Del vibe coding abbiamo parlato ampiamente: a nostro avviso non è né una tecnica da bocciare senza appello né da abbracciare a tutto tondo. Essenziale è mantenere piena consapevolezza su ciò che si sta facendo. Perché, di base, con il vibe coding, l’AI può scrivere codice “al volo”, senza vincoli o regole di stile.
Il codice risultante può essere difficile da leggere o modificare da altri sviluppatori. Il progetto può diventare presto fragile, con bug nascosti e funzionalità incoerenti, rendendo la manutenzione complessa e costosa.
Usare il vibe coding con consapevolezza
Come abbiamo spiegato nell’articolo citato in precedenza, non è questione di demonizzare il vibe coding. La stessa AMD spiega come usare hardware Radeon per il vibe coding in locale: il punto è usarlo con consapevolezza e disciplina, riconoscendo i suoi limiti e inserendolo in un contesto strutturato. Il vibe coding può accelerare prototipi o compiti ripetitivi, ma senza supervisione umana rischia di generare codice difficile da mantenere, incoerente con le architetture esistenti e pieno di errori nascosti.
Uno sviluppatore esperto che affida all’AI compiti specifici, conoscendo obiettivi e vincoli, utilizza una “dose di vibing” molto più sicura rispetto a chi chiede genericamente all’AI di creare un’app completa.
Il rischio principale è affidare progetti complessi e a lungo termine a un processo totalmente vibe-based: inizialmente tutto sembra funzionare, ma emergono presto bug, strutture caotiche e difficoltà di manutenzione, creando una dipendenza pericolosa dall’AI. Il codice generato può funzionare, ma spesso risulta “alieno”: ignora convenzioni del team, reinventa soluzioni già disponibili e non si integra armonicamente nel sistema.
L’approccio corretto è usare l’AI come uno stagista iper-competente: rapido e creativo, ma che necessita di una continua supervisione.

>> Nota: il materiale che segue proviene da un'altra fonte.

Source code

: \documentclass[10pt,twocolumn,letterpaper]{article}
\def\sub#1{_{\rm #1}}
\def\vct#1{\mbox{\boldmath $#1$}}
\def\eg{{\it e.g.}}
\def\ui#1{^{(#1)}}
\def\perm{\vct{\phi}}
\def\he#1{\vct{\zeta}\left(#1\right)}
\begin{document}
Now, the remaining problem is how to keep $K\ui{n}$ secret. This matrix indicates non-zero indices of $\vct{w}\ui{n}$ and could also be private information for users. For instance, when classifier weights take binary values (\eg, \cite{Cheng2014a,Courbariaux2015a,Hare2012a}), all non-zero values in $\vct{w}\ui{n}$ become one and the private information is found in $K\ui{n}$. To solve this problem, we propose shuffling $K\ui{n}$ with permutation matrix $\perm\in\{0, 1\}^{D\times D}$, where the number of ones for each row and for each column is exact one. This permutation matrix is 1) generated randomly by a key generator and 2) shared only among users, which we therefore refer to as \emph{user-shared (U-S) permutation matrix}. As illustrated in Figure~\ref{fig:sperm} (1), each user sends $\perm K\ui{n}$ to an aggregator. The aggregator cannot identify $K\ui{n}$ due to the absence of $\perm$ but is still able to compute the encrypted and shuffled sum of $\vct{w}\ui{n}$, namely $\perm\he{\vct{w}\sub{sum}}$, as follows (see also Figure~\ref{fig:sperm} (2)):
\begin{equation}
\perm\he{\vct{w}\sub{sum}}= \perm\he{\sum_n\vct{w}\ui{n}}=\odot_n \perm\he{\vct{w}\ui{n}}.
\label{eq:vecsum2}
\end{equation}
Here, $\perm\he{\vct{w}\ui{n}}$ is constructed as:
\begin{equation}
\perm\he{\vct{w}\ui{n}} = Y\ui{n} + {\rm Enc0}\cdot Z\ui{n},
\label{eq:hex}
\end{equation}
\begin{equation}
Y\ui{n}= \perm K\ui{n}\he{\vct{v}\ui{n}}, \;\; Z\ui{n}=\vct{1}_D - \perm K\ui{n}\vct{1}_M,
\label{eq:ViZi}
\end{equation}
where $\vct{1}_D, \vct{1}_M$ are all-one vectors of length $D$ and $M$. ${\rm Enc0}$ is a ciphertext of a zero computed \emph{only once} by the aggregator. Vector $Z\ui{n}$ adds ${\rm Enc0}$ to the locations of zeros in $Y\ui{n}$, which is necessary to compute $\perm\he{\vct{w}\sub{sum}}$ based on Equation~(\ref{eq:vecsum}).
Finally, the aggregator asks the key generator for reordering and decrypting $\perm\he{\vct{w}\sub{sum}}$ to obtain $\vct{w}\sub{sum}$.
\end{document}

Lo sviluppatore deve controllare, correggere e guidare, sfruttando l’AI per accelerare compiti ripetitivi senza perdere il controllo delle scelte architetturali.
In pratica, il vibe coding funziona bene se si applicano principi consolidati di buona ingegneria: fornire esempi chiari, specificare librerie e stili architetturali, suddividere il codice in moduli, scrivere prompt dettagliati e revisionare sempre l’output con occhio critico.